:: Source material
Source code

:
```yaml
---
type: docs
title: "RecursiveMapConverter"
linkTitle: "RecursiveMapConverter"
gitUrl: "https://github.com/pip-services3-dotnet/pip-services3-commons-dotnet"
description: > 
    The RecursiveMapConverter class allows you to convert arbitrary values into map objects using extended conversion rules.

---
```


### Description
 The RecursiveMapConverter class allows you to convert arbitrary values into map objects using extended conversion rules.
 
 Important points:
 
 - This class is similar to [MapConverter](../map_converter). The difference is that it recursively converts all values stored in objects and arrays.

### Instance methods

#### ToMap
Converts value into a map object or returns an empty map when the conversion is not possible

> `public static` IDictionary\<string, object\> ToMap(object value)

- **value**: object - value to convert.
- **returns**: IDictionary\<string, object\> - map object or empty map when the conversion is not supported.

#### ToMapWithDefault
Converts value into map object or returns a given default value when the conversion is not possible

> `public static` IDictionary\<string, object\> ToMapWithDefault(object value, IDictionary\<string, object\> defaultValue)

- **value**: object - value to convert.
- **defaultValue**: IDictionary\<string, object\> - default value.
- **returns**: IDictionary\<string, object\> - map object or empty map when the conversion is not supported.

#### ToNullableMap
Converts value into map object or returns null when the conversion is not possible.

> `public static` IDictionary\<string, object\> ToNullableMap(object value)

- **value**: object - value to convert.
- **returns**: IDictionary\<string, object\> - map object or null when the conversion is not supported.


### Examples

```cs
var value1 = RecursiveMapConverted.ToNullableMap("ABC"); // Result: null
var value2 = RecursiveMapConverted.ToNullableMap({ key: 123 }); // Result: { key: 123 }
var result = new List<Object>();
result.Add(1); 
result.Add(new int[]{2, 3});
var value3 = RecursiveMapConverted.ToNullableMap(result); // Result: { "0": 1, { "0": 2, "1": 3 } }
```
::::
Your answer must be every record above, retyped exactly.

Source code

:
```yaml
---
type: docs
title: "RecursiveMapConverter"
linkTitle: "RecursiveMapConverter"
gitUrl: "https://github.com/pip-services3-dotnet/pip-services3-commons-dotnet"
description: > 
    The RecursiveMapConverter class allows you to convert arbitrary values into map objects using extended conversion rules.

---
```


### Description
 The RecursiveMapConverter class allows you to convert arbitrary values into map objects using extended conversion rules.
 
 Important points:
 
 - This class is similar to [MapConverter](../map_converter). The difference is that it recursively converts all values stored in objects and arrays.

### Instance methods

#### ToMap
Converts value into a map object or returns an empty map when the conversion is not possible

> `public static` IDictionary\<string, object\> ToMap(object value)

- **value**: object - value to convert.
- **returns**: IDictionary\<string, object\> - map object or empty map when the conversion is not supported.

#### ToMapWithDefault
Converts value into map object or returns a given default value when the conversion is not possible

> `public static` IDictionary\<string, object\> ToMapWithDefault(object value, IDictionary\<string, object\> defaultValue)

- **value**: object - value to convert.
- **defaultValue**: IDictionary\<string, object\> - default value.
- **returns**: IDictionary\<string, object\> - map object or empty map when the conversion is not supported.

#### ToNullableMap
Converts value into map object or returns null when the conversion is not possible.

> `public static` IDictionary\<string, object\> ToNullableMap(object value)

- **value**: object - value to convert.
- **returns**: IDictionary\<string, object\> - map object or null when the conversion is not supported.


### Examples

```cs
var value1 = RecursiveMapConverted.ToNullableMap("ABC"); // Result: null
var value2 = RecursiveMapConverted.ToNullableMap({ key: 123 }); // Result: { key: 123 }
var result = new List<Object>();
result.Add(1); 
result.Add(new int[]{2, 3});
var value3 = RecursiveMapConverted.ToNullableMap(result); // Result: { "0": 1, { "0": 2, "1": 3 } }
```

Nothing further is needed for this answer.